The Build and Finished Product
By opening the door, putting a finger behind the latch, lifting up, and then removing the cover, I was able to get the DVD drive in without removing the bezel. I also pulled the lower cover to show where I installed the SSD so I could leave the bays out of the case to show how much room is in here.
This case is immense. I mean it takes a full ATX motherboard and a HIS Radeon HD 7950 and makes it look like a Micro-ATX kit. I got a good sized air cooler, and I can still fit a radiator above it. This thing is just full of space for options later on down the road as your skill levels progress and back account increases.
In the back I found that the I/O shield is snug and fits well, I also had no issues with the card like I did in the Node 605. As for the PSU, it is a bit awkward at first until you get a screw in it, but then it gets snuggled right up to the gasket for a solid installed feel.
As you can see I tried really hard to fill this area with as much wiring and thick connections as I could. Funny thing is, even with all this going on back here, I just set the front edge of the door in the chassis and closed it right over these wires without even the slightest resistance. There are also loads of places to help manage the wiring - everything is tied down somewhere.

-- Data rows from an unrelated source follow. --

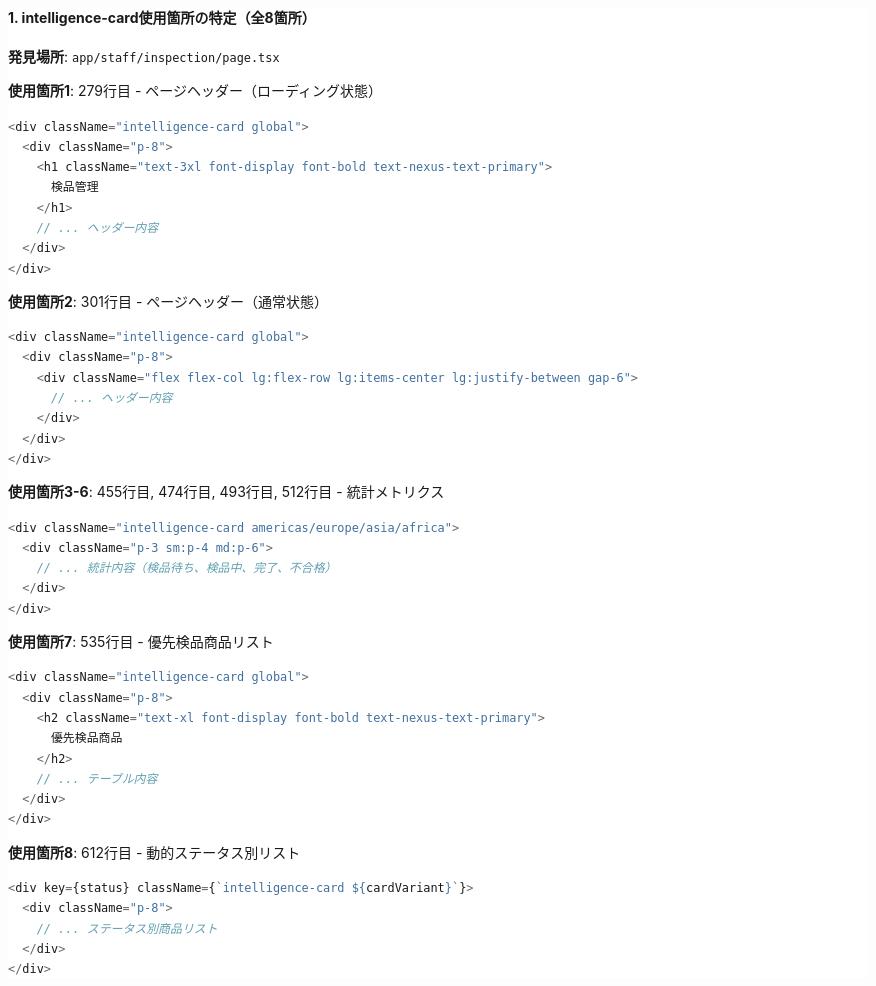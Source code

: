 #### 1. intelligence-card使用箇所の特定（全8箇所）
**発見場所**: `app/staff/inspection/page.tsx`

**使用箇所1**: 279行目 - ページヘッダー（ローディング状態）
```typescript
<div className="intelligence-card global">
  <div className="p-8">
    <h1 className="text-3xl font-display font-bold text-nexus-text-primary">
      検品管理
    </h1>
    // ... ヘッダー内容
  </div>
</div>
```

**使用箇所2**: 301行目 - ページヘッダー（通常状態）
```typescript
<div className="intelligence-card global">
  <div className="p-8">
    <div className="flex flex-col lg:flex-row lg:items-center lg:justify-between gap-6">
      // ... ヘッダー内容
    </div>
  </div>
</div>
```

**使用箇所3-6**: 455行目, 474行目, 493行目, 512行目 - 統計メトリクス
```typescript
<div className="intelligence-card americas/europe/asia/africa">
  <div className="p-3 sm:p-4 md:p-6">
    // ... 統計内容（検品待ち、検品中、完了、不合格）
  </div>
</div>
```

**使用箇所7**: 535行目 - 優先検品商品リスト
```typescript
<div className="intelligence-card global">
  <div className="p-8">
    <h2 className="text-xl font-display font-bold text-nexus-text-primary">
      優先検品商品
    </h2>
    // ... テーブル内容
  </div>
</div>
```

**使用箇所8**: 612行目 - 動的ステータス別リスト
```typescript
<div key={status} className={`intelligence-card ${cardVariant}`}>
  <div className="p-8">
    // ... ステータス別商品リスト
  </div>
</div>
```
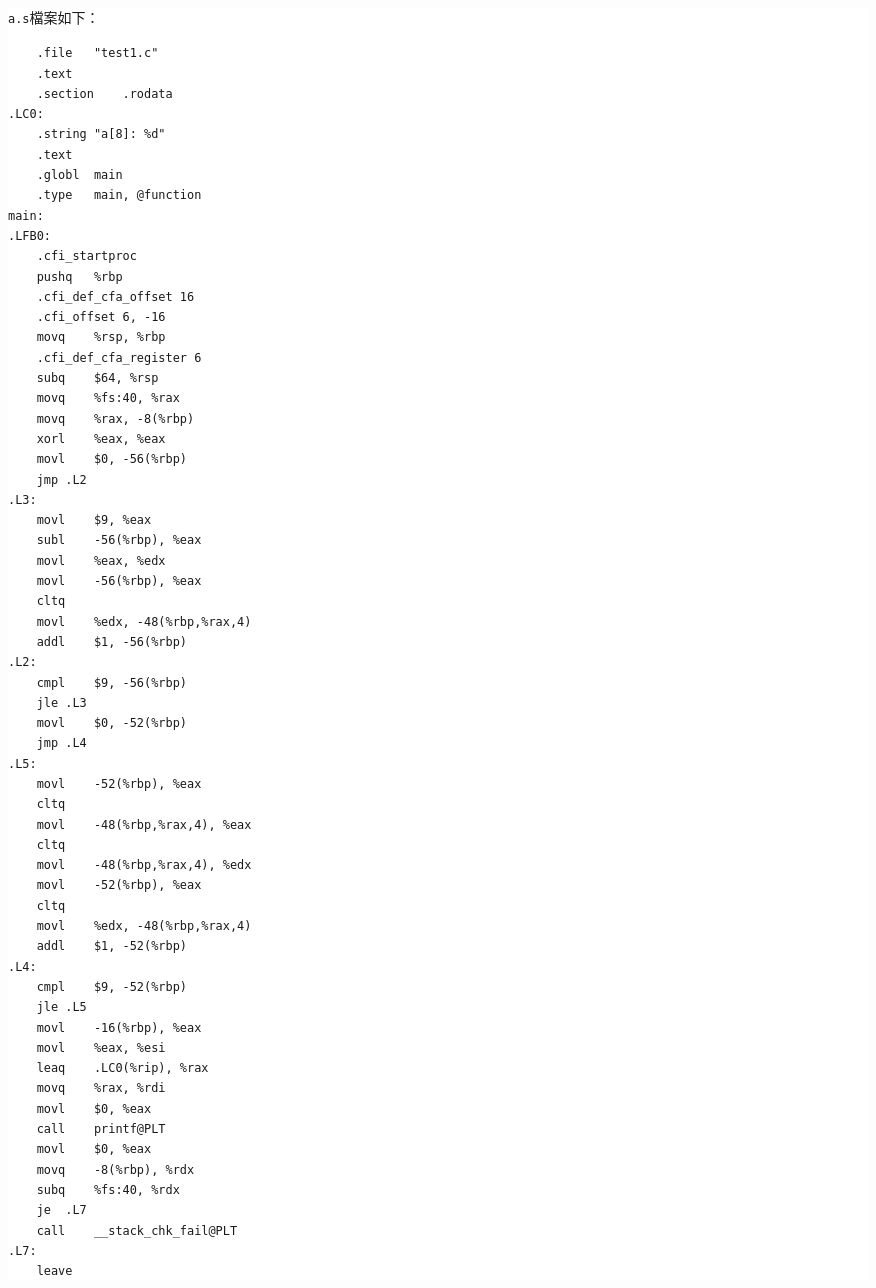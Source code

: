 `a.s`檔案如下：

```assembly
	.file	"test1.c"
	.text
	.section	.rodata
.LC0:
	.string	"a[8]: %d"
	.text
	.globl	main
	.type	main, @function
main:
.LFB0:
	.cfi_startproc
	pushq	%rbp
	.cfi_def_cfa_offset 16
	.cfi_offset 6, -16
	movq	%rsp, %rbp
	.cfi_def_cfa_register 6
	subq	$64, %rsp
	movq	%fs:40, %rax
	movq	%rax, -8(%rbp)
	xorl	%eax, %eax
	movl	$0, -56(%rbp)
	jmp	.L2
.L3:
	movl	$9, %eax
	subl	-56(%rbp), %eax
	movl	%eax, %edx
	movl	-56(%rbp), %eax
	cltq
	movl	%edx, -48(%rbp,%rax,4)
	addl	$1, -56(%rbp)
.L2:
	cmpl	$9, -56(%rbp)
	jle	.L3
	movl	$0, -52(%rbp)
	jmp	.L4
.L5:
	movl	-52(%rbp), %eax
	cltq
	movl	-48(%rbp,%rax,4), %eax
	cltq
	movl	-48(%rbp,%rax,4), %edx
	movl	-52(%rbp), %eax
	cltq
	movl	%edx, -48(%rbp,%rax,4)
	addl	$1, -52(%rbp)
.L4:
	cmpl	$9, -52(%rbp)
	jle	.L5
	movl	-16(%rbp), %eax
	movl	%eax, %esi
	leaq	.LC0(%rip), %rax
	movq	%rax, %rdi
	movl	$0, %eax
	call	printf@PLT
	movl	$0, %eax
	movq	-8(%rbp), %rdx
	subq	%fs:40, %rdx
	je	.L7
	call	__stack_chk_fail@PLT
.L7:
	leave
```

With the chassis all back together now, and essentially just waiting for me to plug in the power cord, you can see that from the outside absolutely nothing has changed. What you see from the first moment of opening the box is exactly what you have when you finish; no surprises.
Once I turned the chassis on, while the fan controller was set to 12V, the blue/white glow of the LED slot in the front and the ring on top weren't the only things telling me the case was on. The fans at this point are in the 45dB range if you were within a couple of feet of the chassis. The nice thing is though, the chassis cools so well, the turning it down to 7V cures the sound issue and still offers cooling ability that most users need.